Instructions to follow => Return each line of the records holding the string "proofapproxinf".

■ ■ ■ ■ ■ ■ ■

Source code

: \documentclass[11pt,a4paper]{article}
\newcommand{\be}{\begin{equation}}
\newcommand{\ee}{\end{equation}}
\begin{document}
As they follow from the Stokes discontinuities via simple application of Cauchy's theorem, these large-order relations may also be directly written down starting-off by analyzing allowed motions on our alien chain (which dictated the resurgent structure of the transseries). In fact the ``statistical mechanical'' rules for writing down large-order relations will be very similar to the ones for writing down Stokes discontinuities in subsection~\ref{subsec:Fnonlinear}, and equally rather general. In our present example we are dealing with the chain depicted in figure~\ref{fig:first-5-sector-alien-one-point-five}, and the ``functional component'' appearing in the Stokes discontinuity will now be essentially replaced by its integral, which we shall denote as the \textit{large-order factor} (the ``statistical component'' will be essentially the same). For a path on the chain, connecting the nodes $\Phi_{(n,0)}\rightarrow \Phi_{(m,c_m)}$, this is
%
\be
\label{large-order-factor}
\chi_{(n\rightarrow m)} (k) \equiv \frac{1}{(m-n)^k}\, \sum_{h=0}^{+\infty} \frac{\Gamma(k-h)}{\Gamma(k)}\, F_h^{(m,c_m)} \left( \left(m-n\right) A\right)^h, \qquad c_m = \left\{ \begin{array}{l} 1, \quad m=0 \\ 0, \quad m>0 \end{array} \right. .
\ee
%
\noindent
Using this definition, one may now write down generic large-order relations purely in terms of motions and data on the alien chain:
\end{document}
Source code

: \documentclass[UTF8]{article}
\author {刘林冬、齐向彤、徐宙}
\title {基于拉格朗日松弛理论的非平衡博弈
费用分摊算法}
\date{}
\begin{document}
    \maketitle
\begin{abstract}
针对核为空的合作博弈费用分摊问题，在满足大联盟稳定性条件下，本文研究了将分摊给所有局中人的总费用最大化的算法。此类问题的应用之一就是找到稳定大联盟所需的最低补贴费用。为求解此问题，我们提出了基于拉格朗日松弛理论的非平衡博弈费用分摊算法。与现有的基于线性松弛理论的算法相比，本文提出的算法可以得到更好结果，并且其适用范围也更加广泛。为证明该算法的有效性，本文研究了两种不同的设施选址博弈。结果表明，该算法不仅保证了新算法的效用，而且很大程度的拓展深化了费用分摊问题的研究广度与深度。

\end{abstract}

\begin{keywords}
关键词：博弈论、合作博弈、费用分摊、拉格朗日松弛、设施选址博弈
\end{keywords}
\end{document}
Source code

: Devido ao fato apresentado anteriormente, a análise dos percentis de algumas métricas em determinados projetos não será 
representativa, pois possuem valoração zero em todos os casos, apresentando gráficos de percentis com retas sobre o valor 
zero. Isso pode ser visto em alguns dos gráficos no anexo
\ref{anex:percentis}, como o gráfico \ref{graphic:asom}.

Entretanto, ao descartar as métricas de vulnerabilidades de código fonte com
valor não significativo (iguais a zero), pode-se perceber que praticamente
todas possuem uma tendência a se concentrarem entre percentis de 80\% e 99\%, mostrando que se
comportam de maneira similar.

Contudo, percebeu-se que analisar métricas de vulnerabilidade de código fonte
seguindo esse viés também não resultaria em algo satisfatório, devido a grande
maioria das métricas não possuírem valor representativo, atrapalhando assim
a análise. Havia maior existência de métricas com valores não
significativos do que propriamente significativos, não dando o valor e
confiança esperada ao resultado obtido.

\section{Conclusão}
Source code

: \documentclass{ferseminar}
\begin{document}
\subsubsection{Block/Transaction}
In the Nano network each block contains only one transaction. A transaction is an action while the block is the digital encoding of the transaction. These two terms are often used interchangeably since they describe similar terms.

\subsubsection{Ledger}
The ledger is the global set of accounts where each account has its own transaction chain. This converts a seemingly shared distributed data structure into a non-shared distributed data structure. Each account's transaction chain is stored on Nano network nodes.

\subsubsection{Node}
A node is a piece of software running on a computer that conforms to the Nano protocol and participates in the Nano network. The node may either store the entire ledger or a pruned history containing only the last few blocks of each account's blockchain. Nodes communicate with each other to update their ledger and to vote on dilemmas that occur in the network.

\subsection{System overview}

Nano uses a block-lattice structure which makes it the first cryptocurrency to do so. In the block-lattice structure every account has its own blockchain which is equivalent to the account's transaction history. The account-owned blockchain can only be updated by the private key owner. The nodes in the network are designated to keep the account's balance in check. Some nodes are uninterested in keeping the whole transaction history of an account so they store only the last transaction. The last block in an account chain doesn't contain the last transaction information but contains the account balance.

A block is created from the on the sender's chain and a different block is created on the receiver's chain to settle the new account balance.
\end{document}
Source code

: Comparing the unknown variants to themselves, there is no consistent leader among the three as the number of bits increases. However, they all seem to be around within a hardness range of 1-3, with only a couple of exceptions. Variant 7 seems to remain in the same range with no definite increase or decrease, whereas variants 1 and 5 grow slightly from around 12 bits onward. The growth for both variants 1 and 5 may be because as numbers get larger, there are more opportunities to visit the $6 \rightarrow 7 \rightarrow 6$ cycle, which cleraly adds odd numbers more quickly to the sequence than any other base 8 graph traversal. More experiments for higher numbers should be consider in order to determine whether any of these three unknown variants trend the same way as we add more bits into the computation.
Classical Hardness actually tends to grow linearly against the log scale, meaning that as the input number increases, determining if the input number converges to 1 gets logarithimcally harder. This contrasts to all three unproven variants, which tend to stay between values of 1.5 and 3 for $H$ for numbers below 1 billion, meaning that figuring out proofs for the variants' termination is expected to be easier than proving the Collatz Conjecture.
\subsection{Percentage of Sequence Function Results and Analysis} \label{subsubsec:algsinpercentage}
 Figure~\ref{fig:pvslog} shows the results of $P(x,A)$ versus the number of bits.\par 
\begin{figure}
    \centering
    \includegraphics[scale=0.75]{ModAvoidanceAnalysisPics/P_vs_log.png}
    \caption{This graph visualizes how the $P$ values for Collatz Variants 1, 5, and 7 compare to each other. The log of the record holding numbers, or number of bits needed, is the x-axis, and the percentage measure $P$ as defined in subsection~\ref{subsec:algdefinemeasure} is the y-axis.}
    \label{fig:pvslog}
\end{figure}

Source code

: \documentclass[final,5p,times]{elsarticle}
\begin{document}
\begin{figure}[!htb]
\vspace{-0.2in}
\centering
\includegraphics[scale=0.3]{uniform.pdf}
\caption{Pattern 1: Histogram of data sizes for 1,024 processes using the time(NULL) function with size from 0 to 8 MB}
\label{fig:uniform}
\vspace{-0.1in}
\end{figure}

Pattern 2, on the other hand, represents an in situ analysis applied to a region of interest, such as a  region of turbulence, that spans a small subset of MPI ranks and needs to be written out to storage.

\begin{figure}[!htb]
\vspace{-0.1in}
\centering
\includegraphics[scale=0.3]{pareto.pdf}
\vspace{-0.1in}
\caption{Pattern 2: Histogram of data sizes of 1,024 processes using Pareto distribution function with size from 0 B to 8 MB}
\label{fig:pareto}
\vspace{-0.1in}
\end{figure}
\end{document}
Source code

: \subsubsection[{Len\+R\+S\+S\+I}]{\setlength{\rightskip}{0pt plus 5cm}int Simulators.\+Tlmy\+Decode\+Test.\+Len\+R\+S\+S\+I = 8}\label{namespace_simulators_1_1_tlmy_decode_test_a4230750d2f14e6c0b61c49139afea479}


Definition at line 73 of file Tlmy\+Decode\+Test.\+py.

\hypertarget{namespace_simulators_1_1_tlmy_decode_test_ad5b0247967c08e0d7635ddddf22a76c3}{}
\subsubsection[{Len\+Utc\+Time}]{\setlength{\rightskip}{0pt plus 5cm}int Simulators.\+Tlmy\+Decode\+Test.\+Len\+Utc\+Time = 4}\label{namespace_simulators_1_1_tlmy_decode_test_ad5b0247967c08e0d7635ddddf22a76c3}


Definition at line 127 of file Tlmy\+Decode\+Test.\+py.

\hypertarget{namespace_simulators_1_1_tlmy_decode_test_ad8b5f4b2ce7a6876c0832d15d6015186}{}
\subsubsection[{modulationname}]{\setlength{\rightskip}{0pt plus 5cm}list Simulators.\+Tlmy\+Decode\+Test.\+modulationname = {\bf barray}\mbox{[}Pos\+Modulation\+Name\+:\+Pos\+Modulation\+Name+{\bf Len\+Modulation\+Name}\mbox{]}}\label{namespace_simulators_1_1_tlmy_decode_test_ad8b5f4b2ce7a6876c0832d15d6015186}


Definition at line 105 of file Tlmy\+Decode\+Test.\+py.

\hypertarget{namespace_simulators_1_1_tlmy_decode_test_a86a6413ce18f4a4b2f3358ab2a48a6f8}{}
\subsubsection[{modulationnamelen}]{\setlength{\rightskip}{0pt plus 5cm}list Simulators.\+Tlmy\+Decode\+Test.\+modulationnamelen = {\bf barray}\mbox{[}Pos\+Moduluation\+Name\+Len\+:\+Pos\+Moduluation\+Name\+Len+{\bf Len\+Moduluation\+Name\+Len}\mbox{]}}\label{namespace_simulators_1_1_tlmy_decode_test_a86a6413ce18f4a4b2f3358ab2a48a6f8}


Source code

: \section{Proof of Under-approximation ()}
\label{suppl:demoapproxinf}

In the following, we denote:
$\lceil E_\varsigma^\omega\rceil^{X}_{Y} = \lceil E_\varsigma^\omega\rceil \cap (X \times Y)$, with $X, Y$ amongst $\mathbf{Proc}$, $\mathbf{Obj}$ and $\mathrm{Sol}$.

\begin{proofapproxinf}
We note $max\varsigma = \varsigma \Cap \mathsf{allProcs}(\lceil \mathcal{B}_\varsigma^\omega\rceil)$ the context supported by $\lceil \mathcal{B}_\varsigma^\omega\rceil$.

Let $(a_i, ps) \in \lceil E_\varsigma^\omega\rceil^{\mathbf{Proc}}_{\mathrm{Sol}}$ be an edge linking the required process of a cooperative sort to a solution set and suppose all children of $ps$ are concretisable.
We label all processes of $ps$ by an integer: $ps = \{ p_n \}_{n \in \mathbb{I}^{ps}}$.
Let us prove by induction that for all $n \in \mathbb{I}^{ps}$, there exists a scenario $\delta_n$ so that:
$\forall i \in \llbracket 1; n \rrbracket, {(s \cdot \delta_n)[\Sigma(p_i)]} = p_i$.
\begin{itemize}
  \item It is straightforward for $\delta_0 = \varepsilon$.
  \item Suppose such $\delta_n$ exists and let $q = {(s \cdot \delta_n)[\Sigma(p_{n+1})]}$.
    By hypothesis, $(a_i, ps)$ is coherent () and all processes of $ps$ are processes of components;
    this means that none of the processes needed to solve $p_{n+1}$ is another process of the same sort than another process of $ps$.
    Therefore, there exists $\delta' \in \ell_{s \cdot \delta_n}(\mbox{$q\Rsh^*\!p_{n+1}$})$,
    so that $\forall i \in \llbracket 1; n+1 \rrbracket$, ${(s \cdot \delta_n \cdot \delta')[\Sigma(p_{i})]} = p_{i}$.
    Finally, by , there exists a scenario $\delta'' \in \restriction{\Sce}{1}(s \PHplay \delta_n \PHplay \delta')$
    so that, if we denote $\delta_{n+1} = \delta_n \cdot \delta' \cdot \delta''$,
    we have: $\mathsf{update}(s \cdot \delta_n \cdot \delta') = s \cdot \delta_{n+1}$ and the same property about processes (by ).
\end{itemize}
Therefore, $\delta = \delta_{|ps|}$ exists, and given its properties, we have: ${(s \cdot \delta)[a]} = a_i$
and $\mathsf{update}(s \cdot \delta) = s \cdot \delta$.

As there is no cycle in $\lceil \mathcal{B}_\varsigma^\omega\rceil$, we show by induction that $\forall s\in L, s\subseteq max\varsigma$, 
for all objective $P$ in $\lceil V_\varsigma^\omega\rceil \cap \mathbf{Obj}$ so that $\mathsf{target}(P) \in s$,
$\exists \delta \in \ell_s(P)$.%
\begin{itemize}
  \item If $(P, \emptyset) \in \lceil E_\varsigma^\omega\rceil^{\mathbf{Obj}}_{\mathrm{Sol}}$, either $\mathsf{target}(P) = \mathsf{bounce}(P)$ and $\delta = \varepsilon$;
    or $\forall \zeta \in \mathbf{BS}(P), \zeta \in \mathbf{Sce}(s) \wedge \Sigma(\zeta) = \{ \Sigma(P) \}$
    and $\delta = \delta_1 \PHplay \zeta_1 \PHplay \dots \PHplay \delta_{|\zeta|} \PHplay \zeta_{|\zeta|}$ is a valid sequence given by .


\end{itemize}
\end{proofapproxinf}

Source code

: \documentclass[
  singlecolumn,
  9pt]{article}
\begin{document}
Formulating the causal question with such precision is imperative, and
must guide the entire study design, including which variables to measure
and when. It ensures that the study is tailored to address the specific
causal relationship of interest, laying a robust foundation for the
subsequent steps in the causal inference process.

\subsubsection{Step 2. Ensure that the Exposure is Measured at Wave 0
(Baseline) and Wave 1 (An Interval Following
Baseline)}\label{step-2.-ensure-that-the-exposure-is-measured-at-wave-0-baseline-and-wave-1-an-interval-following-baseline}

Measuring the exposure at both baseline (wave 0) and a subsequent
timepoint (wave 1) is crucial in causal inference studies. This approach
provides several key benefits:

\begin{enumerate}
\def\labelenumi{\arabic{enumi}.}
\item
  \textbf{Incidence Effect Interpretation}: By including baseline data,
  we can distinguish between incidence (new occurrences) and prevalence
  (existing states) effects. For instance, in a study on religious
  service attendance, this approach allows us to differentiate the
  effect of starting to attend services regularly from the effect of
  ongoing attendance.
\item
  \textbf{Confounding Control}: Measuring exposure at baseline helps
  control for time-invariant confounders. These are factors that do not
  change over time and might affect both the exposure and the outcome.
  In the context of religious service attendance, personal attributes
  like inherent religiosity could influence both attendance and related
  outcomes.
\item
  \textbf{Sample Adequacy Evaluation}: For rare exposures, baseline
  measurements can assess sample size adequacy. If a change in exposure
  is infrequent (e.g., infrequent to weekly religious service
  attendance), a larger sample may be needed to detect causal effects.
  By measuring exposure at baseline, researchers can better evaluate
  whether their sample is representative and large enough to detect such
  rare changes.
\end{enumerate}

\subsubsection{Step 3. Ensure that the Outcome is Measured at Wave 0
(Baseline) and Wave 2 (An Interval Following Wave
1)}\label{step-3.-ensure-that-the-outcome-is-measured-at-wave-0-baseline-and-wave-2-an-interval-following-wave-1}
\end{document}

■ ■ ■ ■ ■ ■ ■

Result of the exercise =>
\begin{proofapproxinf}
\end{proofapproxinf}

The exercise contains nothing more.